Wednesday, October 17, 2012

Apple and Pear Crisp - Apple Picking Spoils!

After spending the day at Smolak Farms picking apples, we had loads of apples to put to good use in the kitchen.  That is, of course, if I did not eat them first!  One of Nick's favorite desserts ever is Apple Crisp, so needless to say this was an easy decision.  Last year I made a Fruit Crisp using Ina Garten's Back to Basics recipe, and while it turned out well, I wanted to experiment with recipes a bit.  Since I had some pears on hand from our CSA, I decided to utilize those as well.

Apple Crisp
This time around, I turned to the Williams-Sonoma Essentials of Baking, which had a basic crisp recipe to start with.

The Necessities (recipe adapted from the Essentials of Baking)
  • The Filling
    • 6 cups of chopped and (roughly peeled) apples and pears
    • 2 tablespoons of granulated sugar
    • 1 teaspoon of ground cinnamon
    • 1 tablespoon brown sugar
  • The Toppings
    • 1 cup flour
    • 3/4 cups of old-fashioned rolled oats
    • 1/3 cup granulated sugar
    • 1/2 cup brown sugar (packed tightly)
    • 1 teaspoon ground cinnamon
    • 1/2 teaspoon ground nutmeg
    • 1/4 teaspoon salt
    • 1/2 cup melted butter
So many delicious apples
Weird Pears from our CSA
To begin, I roughly peeled and chopped up the apples and the pears - about 3 cups of each.  I tossed them in a large bowl and added the granulated sugar and cinnamon and stirred them together.  I then poured thefruit into a large flat casserole dish and sprinkled a tablespoon of brown sugar over the top (I love brown sugar!).

Apple Mixture
I set aside the apple and pear filling and combined the dry topping ingredients in a large bowl and gave it a bit of a stir before adding the melted butter.  I continued to stir it together until it reached a nice crumbly consistency.

Dry Ingredients
I spooned the topping over the fruit that I managed to flatten out a bit, being sure to cover all of the apples and pears evenly.  I always think (after the fact of course!) that I should double the topping recipe because it is my favorite part (next time!)  Once I finished topping off the filling, I placed the dish in a 350 degree oven for 40 minutes.

All Done!
The apple crisp was delicious!  The topping was sweet with just a bit of a crunch.  Definitely one of the better toppings I have made.  However, the apple and pear filling didn't have the juices I was expecting.  I did not have any lemon's on hand so I think the lack of lemon juice may have had something to do with it.  That and it did not have nearly the amount of sugar that others I have made, like the previous fruit crisp!

Apple Crisp is Served!
Apple crisp is always such a great dessert and so easy to make.  I think if I were going to make another crisp, I might use the topping as done here and take a bit more of Ina's filling recipe!  If you haven't made one yet, I think a fall crisp is in order :)

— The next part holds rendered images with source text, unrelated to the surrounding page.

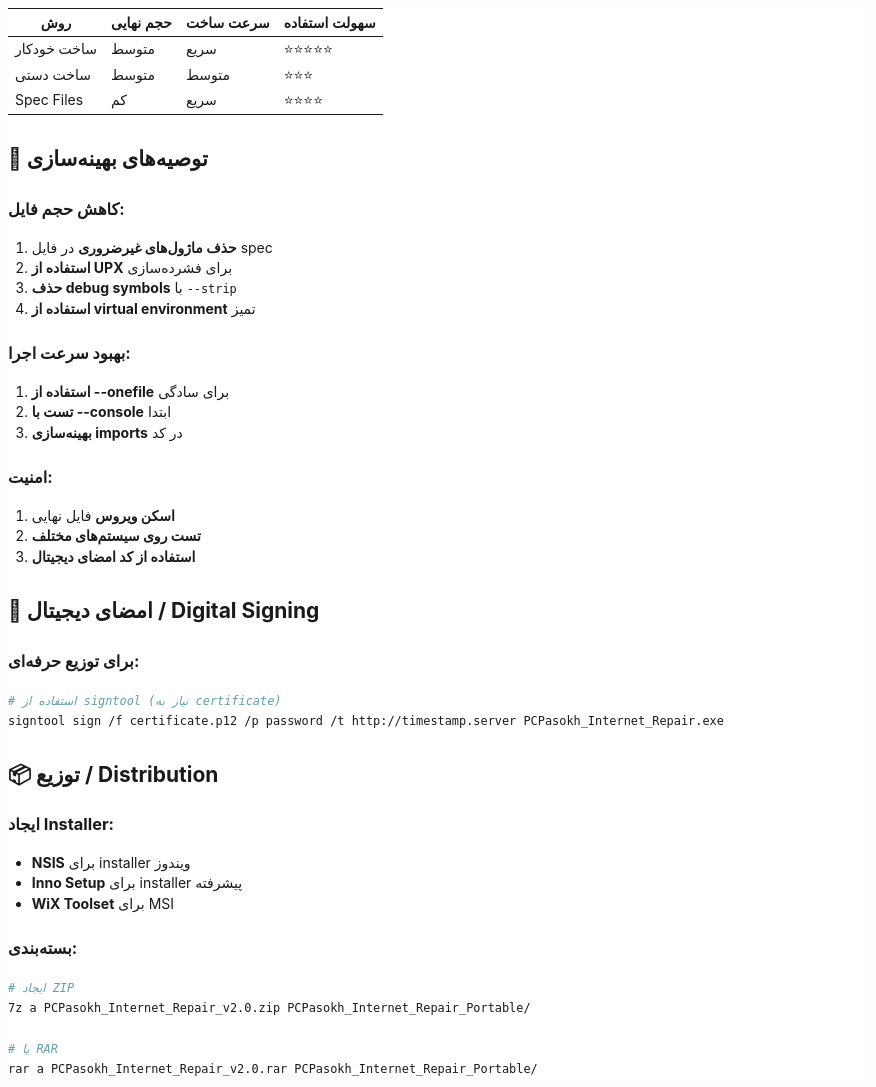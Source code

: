 | روش | حجم نهایی | سرعت ساخت | سهولت استفاده |
|-----|-----------|------------|----------------|
| ساخت خودکار | متوسط | سریع | ⭐⭐⭐⭐⭐ |
| ساخت دستی | متوسط | متوسط | ⭐⭐⭐ |
| Spec Files | کم | سریع | ⭐⭐⭐⭐ |

## 🎯 توصیه‌های بهینه‌سازی

### کاهش حجم فایل:
1. **حذف ماژول‌های غیرضروری** در فایل spec
2. **استفاده از UPX** برای فشرده‌سازی
3. **حذف debug symbols** با `--strip`
4. **استفاده از virtual environment** تمیز

### بهبود سرعت اجرا:
1. **استفاده از --onefile** برای سادگی
2. **تست با --console** ابتدا
3. **بهینه‌سازی imports** در کد

### امنیت:
1. **اسکن ویروس** فایل نهایی
2. **تست روی سیستم‌های مختلف**
3. **استفاده از کد امضای دیجیتال**

## 🔐 امضای دیجیتال / Digital Signing

### برای توزیع حرفه‌ای:
```bash
# استفاده از signtool (نیاز به certificate)
signtool sign /f certificate.p12 /p password /t http://timestamp.server PCPasokh_Internet_Repair.exe
```

## 📦 توزیع / Distribution

### ایجاد Installer:
- **NSIS** برای installer ویندوز
- **Inno Setup** برای installer پیشرفته
- **WiX Toolset** برای MSI

### بسته‌بندی:
```bash
# ایجاد ZIP
7z a PCPasokh_Internet_Repair_v2.0.zip PCPasokh_Internet_Repair_Portable/

# یا RAR
rar a PCPasokh_Internet_Repair_v2.0.rar PCPasokh_Internet_Repair_Portable/
```
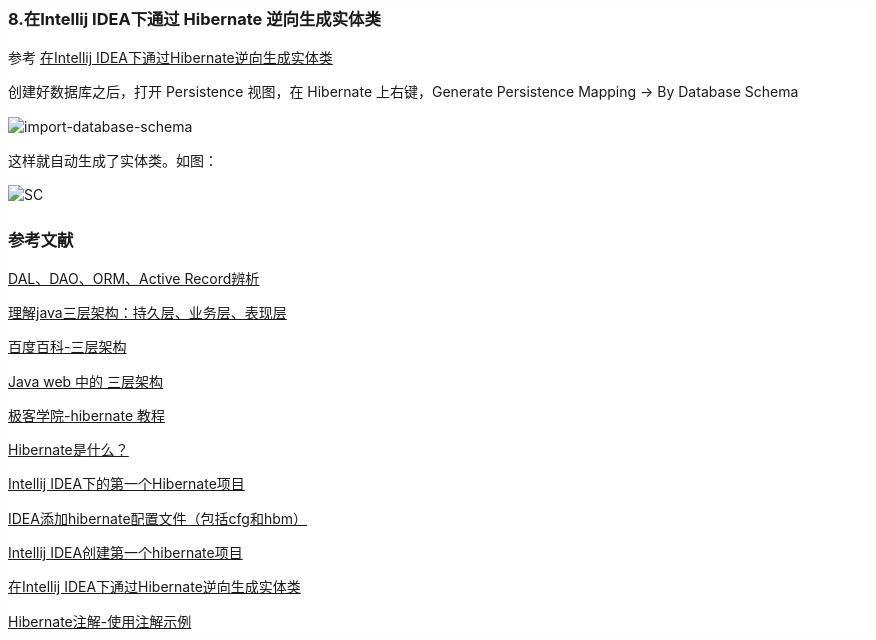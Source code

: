 ### 8.在Intellij IDEA下通过 Hibernate 逆向生成实体类

参考 [在Intellij IDEA下通过Hibernate逆向生成实体类](https://www.cnblogs.com/morewindows0/p/8577351.html)

创建好数据库之后，打开 Persistence 视图，在  Hibernate 上右键，Generate Persistence Mapping -> By Database Schema 

![import-database-schema](https://up-img.yonghong.tech/pic/2021/07/29-17-09-import-database-schema-6atflh.png)

这样就自动生成了实体类。如图：

![SC](https://up-img.yonghong.tech/pic/2021/07/29-17-09-SC-P0o8Nv.png)


### 参考文献

[DAL、DAO、ORM、Active Record辨析](https://blog.csdn.net/suiye/article/details/7824943)

[理解java三层架构：持久层、业务层、表现层](https://blog.csdn.net/m0_38021128/article/details/69372109)

[百度百科-三层架构](https://baike.baidu.com/item/%E4%B8%89%E5%B1%82%E6%9E%B6%E6%9E%84)

[Java web 中的 三层架构](https://zhuanlan.zhihu.com/p/30832759)

[极客学院-hibernate 教程](http://wiki.jikexueyuan.com/project/hibernate/)

[Hibernate是什么？](https://www.cnblogs.com/talo/articles/1647830.html)

[Intellij IDEA下的第一个Hibernate项目](https://blog.csdn.net/qq_15096707/article/details/51419304)

[IDEA添加hibernate配置文件（包括cfg和hbm）](https://blog.csdn.net/sinat_18538231/article/details/77986020)

[Intellij IDEA创建第一个hibernate项目](https://blog.csdn.net/chensanwa/article/details/79103569)

[在Intellij IDEA下通过Hibernate逆向生成实体类](https://www.cnblogs.com/morewindows0/p/8577351.html)

[Hibernate注解-使用注解示例](https://blog.csdn.net/wo_shi_LTB/article/details/79157243)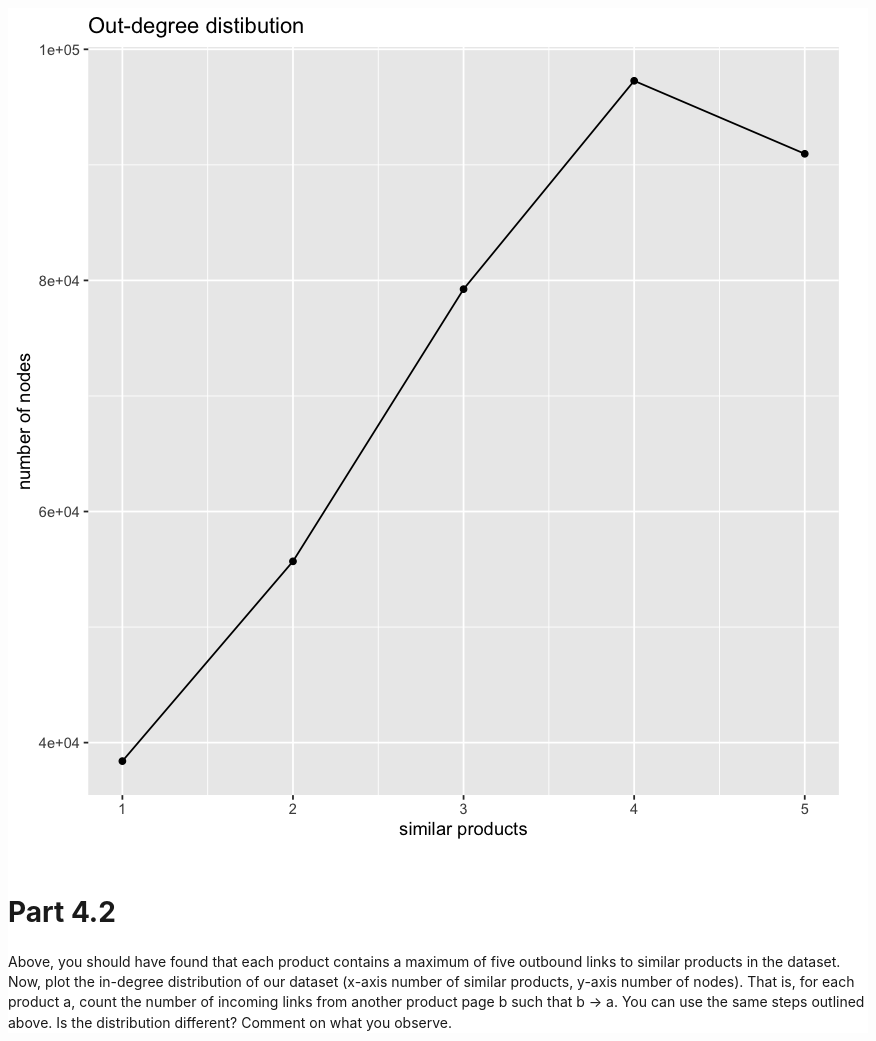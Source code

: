 ![png](output_26_0.png)
    


# Part 4.2
Above, you should have found that each product contains a maximum of five outbound links
to similar products in the dataset. Now, plot the in-degree distribution of our dataset (x-axis
number of similar products, y-axis number of nodes). That is, for each product a, count the
number of incoming links from another product page b such that b → a. You can use the
same steps outlined above. Is the distribution different? Comment on what you observe.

What is your favorite fall dessert?


  1. I love crisp, especially a sweet, crumbly topping!

  2. I love how you added pears to this - sounds great! And I love anything pumpkin this time of year (especially my Mom's pumpkin cranberry bread).

  3. For me, crisps are all about the topping, so this looks great to me!

  4. This looks great even without juices. I love crisps. They're easier than pie, and I'd honestly rather eat crisp topping then pie crust.